KARACHI, April 18: Three boys died in two incidents of wall collapse on Thursday in what rescuers and police suspected as the impact of the Tuesday tremors that jolted Karachi and other parts of the country.

In Landhi’s Sherpao Colony, two boys were killed as a result of the collapse of a wall of the Star ground.

“Actually the walls were already weak and the Tuesday tremors further eroded their strength,” said Sub-Inspector Muhammad Ilyas of the Quaidabad police station. “This is the sole reason behind the wall collapse. The children were taken out from the debris by area people and they were taken to the Jinnah Postgraduate Medical Centre but they had already died.”

He said that they were identified as 10-year-old Amjad Khan and 12-year-old Mahnaz Ali.

In a similar incident in the Ramswami area, the wall of a house collapsed and six-year-old Sufyan came under the debris while playing in his street.

Rescue workers said that the boy died instantly after being hit in the head.

Assessment survey of buildings

The Sindh Building Control Authority (SBCA) has claimed to have initiated an assessment survey of the city’s buildings and declared that at least three building in South district were vulnerable after the Tuesday’s earthquake.

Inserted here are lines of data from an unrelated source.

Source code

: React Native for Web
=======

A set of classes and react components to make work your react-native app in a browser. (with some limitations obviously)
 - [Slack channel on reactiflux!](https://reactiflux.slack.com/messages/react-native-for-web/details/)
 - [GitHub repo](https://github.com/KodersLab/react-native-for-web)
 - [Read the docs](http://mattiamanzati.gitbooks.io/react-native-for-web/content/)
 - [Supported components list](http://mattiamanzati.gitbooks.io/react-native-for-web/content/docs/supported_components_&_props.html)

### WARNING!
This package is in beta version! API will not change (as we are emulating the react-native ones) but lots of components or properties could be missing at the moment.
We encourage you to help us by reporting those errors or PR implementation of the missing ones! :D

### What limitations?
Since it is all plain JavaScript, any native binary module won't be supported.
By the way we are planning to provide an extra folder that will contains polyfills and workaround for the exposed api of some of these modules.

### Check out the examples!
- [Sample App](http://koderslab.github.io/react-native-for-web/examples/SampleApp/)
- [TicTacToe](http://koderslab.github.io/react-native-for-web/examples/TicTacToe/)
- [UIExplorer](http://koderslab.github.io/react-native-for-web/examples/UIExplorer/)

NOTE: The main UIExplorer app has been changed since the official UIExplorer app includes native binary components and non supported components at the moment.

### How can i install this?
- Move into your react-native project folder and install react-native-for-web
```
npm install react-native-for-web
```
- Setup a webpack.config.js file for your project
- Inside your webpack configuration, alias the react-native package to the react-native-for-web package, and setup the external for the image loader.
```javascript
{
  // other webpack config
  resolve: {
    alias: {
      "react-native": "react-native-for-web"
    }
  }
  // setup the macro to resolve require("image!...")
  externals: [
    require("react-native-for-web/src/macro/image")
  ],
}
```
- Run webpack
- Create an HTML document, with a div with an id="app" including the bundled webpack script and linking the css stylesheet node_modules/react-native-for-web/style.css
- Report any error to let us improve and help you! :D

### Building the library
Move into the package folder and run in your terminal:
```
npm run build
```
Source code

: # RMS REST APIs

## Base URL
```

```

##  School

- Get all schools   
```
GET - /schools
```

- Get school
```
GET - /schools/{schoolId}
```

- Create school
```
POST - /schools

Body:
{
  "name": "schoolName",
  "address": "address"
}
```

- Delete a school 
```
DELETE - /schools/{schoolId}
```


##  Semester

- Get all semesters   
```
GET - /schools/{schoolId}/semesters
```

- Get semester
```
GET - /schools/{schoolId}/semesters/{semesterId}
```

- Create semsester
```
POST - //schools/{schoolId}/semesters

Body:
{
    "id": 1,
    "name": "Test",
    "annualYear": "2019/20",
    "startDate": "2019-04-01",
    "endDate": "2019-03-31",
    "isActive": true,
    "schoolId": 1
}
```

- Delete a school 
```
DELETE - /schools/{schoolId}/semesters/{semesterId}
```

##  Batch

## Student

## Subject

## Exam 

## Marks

“These three buildings are located in Lyari,” said SCBA chief Manzoor Qadir. “For the rest of the city we have already assigned a team of experts which would conduct a survey, collect data and compile a report in a few days. It would help us knowing the exact status of buildings after Tuesday’s tremors. Right now it would be little early to speculate about their numbers.”

Seconds after powerful tremors jolted Karachi and other parts of the country on Tuesday, fear and panic gripped the city as thousands of people dashed out of residential and commercial buildings while authorities admitted that they lacked ‘enough capacity and resources to handle the situation after a disaster of that magnitude’.

The officials say that though Pakistan has a high density of active faults and is one of the most seismically active areas in Asia, the position of Karachi and Makran coastal region is more precarious because of the formation of a triple junction of three seismic plates a few miles off the coastline.

As the SBCA waits for its team’s report, a source said that the authority would rely only on the data of those structures built after 2002 when the provision of earthquake resistant was incorporated in the building code.

“So the vulnerability of those buildings built before 2002 is still go unchecked,” said the source. “The SBCA can take responsibility of only those structures which have been built after 2002 under a renewed building code.”